» **EXERCISE DESCRIPTION**:
Return verbatim all lines from the first one in the records to the line with "6. Lanza el", both ends kept.

(Saved entries)
################
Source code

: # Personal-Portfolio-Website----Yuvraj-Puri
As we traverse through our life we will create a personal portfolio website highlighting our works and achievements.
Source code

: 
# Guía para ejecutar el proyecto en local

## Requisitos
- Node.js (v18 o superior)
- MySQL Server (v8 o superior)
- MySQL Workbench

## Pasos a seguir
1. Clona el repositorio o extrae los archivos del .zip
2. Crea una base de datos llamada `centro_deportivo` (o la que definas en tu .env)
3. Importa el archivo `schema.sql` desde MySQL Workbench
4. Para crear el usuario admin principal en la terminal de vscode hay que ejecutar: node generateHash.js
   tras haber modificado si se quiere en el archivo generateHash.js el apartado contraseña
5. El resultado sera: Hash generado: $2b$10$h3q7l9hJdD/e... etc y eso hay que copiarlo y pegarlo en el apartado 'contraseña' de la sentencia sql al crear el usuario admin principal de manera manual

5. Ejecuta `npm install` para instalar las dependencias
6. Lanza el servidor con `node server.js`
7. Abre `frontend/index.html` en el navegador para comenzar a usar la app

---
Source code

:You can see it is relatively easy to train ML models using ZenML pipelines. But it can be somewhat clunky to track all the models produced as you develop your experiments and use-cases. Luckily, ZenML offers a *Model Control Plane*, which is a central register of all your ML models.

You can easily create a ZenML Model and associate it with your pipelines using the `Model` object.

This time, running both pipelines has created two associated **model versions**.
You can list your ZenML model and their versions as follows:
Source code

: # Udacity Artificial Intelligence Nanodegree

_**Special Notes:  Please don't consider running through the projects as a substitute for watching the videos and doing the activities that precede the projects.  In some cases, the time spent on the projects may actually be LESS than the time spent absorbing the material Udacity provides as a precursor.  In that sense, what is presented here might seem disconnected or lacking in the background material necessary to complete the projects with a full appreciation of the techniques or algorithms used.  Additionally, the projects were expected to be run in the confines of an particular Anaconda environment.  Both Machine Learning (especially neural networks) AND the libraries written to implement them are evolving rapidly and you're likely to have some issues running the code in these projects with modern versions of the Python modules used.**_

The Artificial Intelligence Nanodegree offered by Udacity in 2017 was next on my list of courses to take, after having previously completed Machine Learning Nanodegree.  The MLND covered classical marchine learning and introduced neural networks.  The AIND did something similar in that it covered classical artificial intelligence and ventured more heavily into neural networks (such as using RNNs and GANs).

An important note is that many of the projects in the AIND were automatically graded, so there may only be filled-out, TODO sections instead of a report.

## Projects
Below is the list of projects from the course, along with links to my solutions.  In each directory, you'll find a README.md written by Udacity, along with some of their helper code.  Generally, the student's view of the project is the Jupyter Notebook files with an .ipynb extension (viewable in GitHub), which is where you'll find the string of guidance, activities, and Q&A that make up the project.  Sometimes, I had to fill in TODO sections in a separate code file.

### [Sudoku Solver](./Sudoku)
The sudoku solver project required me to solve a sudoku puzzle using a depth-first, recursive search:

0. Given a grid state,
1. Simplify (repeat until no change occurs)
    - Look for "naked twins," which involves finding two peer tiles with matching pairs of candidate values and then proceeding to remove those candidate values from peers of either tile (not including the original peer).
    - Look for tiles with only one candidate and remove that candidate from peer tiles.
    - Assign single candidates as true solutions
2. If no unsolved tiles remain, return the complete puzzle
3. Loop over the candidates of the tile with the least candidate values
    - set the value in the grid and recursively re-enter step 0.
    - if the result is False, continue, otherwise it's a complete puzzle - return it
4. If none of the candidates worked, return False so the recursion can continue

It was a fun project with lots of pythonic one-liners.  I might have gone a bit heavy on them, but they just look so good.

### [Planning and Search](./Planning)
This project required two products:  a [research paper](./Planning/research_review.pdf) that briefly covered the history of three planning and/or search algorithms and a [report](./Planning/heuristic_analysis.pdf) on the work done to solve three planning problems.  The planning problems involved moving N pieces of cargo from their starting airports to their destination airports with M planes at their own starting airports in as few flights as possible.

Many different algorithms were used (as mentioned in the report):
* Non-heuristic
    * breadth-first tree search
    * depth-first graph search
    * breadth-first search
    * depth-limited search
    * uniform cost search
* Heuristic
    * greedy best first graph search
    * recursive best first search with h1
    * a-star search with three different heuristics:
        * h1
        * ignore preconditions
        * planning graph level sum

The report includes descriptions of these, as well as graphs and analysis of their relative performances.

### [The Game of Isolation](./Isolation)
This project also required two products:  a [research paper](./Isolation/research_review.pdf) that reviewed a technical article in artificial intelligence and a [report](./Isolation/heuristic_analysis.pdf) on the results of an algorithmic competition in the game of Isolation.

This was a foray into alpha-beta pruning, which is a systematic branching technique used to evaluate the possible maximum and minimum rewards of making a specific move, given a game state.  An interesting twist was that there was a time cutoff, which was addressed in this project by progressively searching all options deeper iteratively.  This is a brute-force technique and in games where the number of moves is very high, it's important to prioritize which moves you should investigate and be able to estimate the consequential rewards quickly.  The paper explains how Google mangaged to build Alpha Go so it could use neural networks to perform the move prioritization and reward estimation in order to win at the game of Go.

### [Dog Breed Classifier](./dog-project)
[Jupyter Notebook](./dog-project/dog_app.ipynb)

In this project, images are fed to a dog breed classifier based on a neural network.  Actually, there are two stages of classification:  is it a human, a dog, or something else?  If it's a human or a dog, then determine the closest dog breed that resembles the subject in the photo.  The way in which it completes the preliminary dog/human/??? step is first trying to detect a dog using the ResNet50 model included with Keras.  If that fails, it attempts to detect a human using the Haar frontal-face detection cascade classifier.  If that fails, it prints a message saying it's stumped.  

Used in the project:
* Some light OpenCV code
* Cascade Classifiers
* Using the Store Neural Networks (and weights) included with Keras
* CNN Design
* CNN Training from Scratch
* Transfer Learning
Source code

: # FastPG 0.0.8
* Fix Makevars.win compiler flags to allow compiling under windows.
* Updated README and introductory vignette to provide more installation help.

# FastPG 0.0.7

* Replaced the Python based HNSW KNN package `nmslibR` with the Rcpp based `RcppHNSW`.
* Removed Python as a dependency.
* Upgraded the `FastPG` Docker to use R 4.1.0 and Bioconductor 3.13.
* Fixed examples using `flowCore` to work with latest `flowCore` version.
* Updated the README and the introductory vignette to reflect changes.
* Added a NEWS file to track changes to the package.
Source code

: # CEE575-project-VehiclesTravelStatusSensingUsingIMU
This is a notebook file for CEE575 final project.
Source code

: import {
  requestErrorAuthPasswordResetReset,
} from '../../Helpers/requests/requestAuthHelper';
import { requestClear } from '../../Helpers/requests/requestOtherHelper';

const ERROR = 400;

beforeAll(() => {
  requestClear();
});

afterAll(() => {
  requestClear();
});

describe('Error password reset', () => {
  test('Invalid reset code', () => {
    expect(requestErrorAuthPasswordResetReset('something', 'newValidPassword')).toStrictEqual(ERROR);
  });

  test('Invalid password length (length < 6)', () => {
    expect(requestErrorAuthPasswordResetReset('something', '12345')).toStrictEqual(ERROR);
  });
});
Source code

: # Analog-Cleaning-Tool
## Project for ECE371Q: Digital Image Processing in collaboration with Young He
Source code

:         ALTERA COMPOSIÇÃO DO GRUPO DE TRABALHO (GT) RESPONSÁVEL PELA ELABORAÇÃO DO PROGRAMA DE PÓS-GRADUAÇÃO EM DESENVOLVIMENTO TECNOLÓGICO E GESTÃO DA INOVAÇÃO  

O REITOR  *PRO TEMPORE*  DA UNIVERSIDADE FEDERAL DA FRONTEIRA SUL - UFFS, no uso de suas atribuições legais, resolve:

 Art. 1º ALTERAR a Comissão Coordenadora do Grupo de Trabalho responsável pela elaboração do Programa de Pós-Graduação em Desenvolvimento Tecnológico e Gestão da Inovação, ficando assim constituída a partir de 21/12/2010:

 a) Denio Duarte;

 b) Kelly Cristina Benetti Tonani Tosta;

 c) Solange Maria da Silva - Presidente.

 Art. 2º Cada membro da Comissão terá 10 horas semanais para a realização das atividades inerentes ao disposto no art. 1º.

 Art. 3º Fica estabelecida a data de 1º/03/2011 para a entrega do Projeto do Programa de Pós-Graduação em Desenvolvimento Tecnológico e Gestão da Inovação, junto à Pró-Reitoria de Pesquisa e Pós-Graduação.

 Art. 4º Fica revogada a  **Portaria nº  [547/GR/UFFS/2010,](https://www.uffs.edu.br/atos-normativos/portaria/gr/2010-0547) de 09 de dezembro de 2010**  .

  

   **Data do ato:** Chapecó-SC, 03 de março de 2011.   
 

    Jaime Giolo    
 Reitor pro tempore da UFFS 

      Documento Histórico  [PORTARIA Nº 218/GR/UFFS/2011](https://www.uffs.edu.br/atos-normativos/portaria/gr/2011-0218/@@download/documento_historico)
################
» **EXERCISE RESULT**:
Source code

: # Personal-Portfolio-Website----Yuvraj-Puri
As we traverse through our life we will create a personal portfolio website highlighting our works and achievements.
Source code

: 
# Guía para ejecutar el proyecto en local

## Requisitos
- Node.js (v18 o superior)
- MySQL Server (v8 o superior)
- MySQL Workbench

## Pasos a seguir
1. Clona el repositorio o extrae los archivos del .zip
2. Crea una base de datos llamada `centro_deportivo` (o la que definas en tu .env)
3. Importa el archivo `schema.sql` desde MySQL Workbench
4. Para crear el usuario admin principal en la terminal de vscode hay que ejecutar: node generateHash.js
   tras haber modificado si se quiere en el archivo generateHash.js el apartado contraseña
5. El resultado sera: Hash generado: $2b$10$h3q7l9hJdD/e... etc y eso hay que copiarlo y pegarlo en el apartado 'contraseña' de la sentencia sql al crear el usuario admin principal de manera manual

5. Ejecuta `npm install` para instalar las dependencias
6. Lanza el servidor con `node server.js`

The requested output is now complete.